→ Aim of the exercise
When a line below contains the string "Program", show that line.

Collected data
------------------------------------------------------------------------
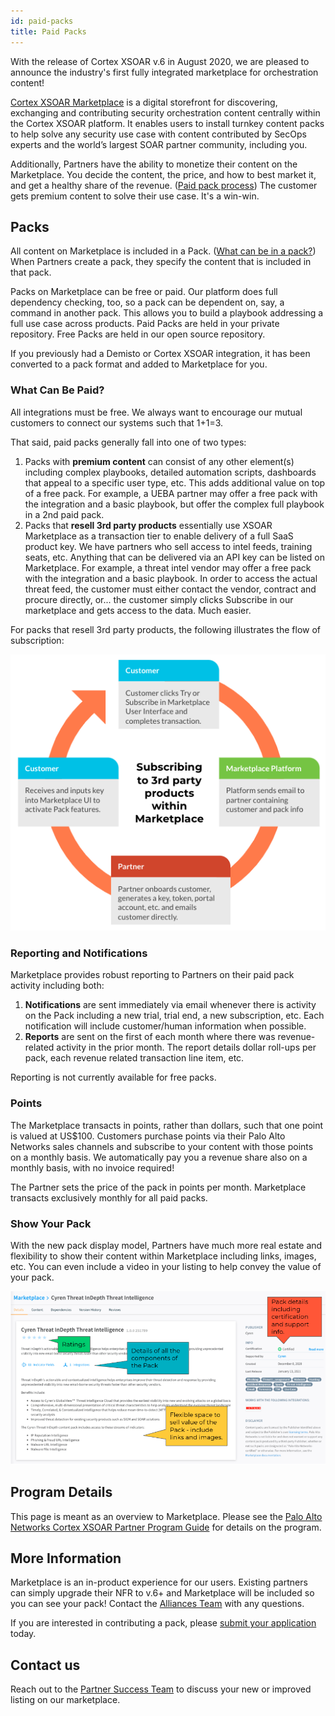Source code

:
 ```yaml
---
id: paid-packs 
title: Paid Packs 
---
```


With the release of Cortex XSOAR v.6 in August 2020, we are pleased to announce the industry's first fully integrated marketplace for orchestration content!

[Cortex XSOAR Marketplace](/marketplace) is a digital storefront for discovering, exchanging and contributing security orchestration content centrally within the Cortex XSOAR platform. It enables users to install turnkey content packs to help solve any security use case with content contributed by SecOps experts and the world’s largest SOAR partner community, including you.

Additionally, Partners have the ability to monetize their content on the Marketplace. You decide the content, the price, and how to best market it, and get a healthy share of the revenue. ([Paid pack process](/docs/partners/paid-packs-process.)) The customer gets premium content to solve their use case. It's a win-win. 

## Packs

All content on Marketplace is included in a Pack. ([What can be in a pack?](/docs/packs/packs-format#directories)) When Partners create a pack, they specify the content that is included in that pack. 

Packs on Marketplace can be free or paid. Our platform does full dependency checking, too, so a pack can be dependent on, say, a command in another pack. This allows you to build a playbook addressing a full use case across products. Paid Packs are held in your private repository. Free Packs are held in our open source repository. 

If you previously had a Demisto or Cortex XSOAR integration, it has been converted to a pack format and added to Marketplace for you.

### What Can Be Paid?

All integrations must be free. We always want to encourage our mutual customers to connect our systems such that 1+1=3. 

That said, paid packs generally fall into one of two types:

1. Packs with **premium content** can consist of any other element(s) including complex playbooks, detailed automation scripts, dashboards that appeal to a specific user type, etc. This adds additional value on top of a free pack. For example, a UEBA partner may offer a free pack with the integration and a basic playbook, but offer the complex full playbook in a 2nd paid pack. 
1. Packs that **resell 3rd party products** essentially use XSOAR Marketplace as a transaction tier to enable delivery of a full SaaS product key. We have partners who sell access to intel feeds, training seats, etc. Anything that can be delivered via an API key can be listed on Marketplace. For example, a threat intel vendor may offer a free pack with the integration and a basic playbook. In order to access the actual threat feed, the customer must either contact the vendor, contract and procure directly, or... the customer simply clicks Subscribe in our marketplace and gets access to the data. Much easier. 

For packs that resell 3rd party products, the following illustrates the flow of subscription:

![paid pack flow](../doc_imgs/partners/PaidPackFlow.png)

### Reporting and Notifications

Marketplace provides robust reporting to Partners on their paid pack activity including both:

1. **Notifications** are sent immediately via email whenever there is activity on the Pack including a new trial, trial end, a new subscription, etc. Each notification will include customer/human information when possible.
1. **Reports** are sent on the first of each month where there was revenue-related activity in the prior month. The report details dollar roll-ups per pack, each revenue related transaction line item, etc. 

Reporting is not currently available for free packs.

### Points

The Marketplace transacts in points, rather than dollars, such that one point is valued at US$100. Customers purchase points via their Palo Alto Networks sales channels and subscribe to your content with those points on a monthly basis. We automatically pay you a revenue share also on a monthly basis, with no invoice required!

The Partner sets the price of the pack in points per month. Marketplace transacts exclusively monthly for all paid packs. 

### Show Your Pack

With the new pack display model, Partners have much more real estate and flexibility to show their content within Marketplace including links, images, etc. You can even include a video in your listing to help convey the value of your pack. 

![pack example cyren](../doc_imgs/partners/packexample_cyren.png)

## Program Details

This page is meant as an overview to Marketplace. Please see the [Palo Alto Networks Cortex XSOAR Partner Program Guide](https://xsoar.pan.dev/program-guide) for details on the program. 

## More Information

Marketplace is an in-product experience for our users. Existing partners can simply upgrade their NFR to v.6+ and Marketplace will be included so you can see your pack! Contact the [Alliances Team](mailto:soar.alliances@paloaltonetworks.com) with any questions. 

If you are interested in contributing a pack, please [submit your application](https://start.paloaltonetworks.com/become-a-technology-partner) today. 

## Contact us

Reach out to the [Partner Success Team](mailto:soar.alliances@paloaltonetworks.com) to discuss your new or improved listing on our marketplace.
------------------------------------------------------------------------
→ Output for this exercise
## Program Details
This page is meant as an overview to Marketplace. Please see the [Palo Alto Networks Cortex XSOAR Partner Program Guide](https://xsoar.pan.dev/program-guide) for details on the program. 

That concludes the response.